## Task brief
Compute how many lines in the listing below hold the string "services", then state only the result.

## Data
******************************

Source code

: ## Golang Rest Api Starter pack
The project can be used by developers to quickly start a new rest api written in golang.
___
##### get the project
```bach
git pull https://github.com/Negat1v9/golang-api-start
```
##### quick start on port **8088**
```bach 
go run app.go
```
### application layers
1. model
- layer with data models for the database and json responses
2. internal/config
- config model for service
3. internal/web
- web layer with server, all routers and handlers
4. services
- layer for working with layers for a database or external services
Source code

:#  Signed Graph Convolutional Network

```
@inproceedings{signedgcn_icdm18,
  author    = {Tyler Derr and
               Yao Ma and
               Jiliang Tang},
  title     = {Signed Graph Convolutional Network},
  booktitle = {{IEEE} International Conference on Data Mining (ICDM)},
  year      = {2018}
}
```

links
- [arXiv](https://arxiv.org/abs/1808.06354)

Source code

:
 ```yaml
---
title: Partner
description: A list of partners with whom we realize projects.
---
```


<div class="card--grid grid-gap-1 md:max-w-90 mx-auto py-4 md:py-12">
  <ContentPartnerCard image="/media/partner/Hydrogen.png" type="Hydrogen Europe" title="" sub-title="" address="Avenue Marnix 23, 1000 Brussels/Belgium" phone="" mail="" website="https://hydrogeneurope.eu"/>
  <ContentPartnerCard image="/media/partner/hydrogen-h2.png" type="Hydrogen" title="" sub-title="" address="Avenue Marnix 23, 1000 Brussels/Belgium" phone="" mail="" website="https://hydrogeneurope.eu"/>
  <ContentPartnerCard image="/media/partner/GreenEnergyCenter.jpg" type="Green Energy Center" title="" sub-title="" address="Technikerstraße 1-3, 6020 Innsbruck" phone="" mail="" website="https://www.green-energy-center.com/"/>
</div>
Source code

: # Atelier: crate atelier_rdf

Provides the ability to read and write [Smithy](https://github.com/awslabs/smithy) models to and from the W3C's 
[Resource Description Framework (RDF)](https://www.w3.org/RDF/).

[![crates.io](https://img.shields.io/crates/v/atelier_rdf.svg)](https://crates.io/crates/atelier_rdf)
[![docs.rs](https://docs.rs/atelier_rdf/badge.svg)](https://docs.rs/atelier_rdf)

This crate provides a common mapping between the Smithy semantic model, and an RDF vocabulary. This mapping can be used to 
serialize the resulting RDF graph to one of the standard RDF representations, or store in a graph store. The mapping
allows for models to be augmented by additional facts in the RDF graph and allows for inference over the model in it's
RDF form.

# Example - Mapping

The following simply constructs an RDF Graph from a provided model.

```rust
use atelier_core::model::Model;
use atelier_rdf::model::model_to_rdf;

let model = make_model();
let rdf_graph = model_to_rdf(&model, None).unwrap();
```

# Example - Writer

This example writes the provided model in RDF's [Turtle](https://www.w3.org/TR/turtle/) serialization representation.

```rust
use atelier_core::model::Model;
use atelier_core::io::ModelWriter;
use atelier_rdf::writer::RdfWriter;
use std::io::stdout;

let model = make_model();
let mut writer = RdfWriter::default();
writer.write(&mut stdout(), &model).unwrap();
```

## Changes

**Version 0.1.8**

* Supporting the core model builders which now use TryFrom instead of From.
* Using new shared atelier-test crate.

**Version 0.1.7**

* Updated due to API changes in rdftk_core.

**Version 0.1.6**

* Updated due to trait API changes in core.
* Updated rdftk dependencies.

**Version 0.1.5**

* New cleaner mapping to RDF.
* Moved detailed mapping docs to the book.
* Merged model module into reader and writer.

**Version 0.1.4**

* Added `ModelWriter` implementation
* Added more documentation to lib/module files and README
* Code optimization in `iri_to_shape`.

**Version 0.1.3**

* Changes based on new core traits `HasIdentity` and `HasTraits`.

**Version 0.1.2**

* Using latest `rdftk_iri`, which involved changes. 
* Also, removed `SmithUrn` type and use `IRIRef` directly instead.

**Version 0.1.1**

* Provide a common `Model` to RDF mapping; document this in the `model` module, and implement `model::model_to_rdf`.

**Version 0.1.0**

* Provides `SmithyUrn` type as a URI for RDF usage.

******************************

## Task output
2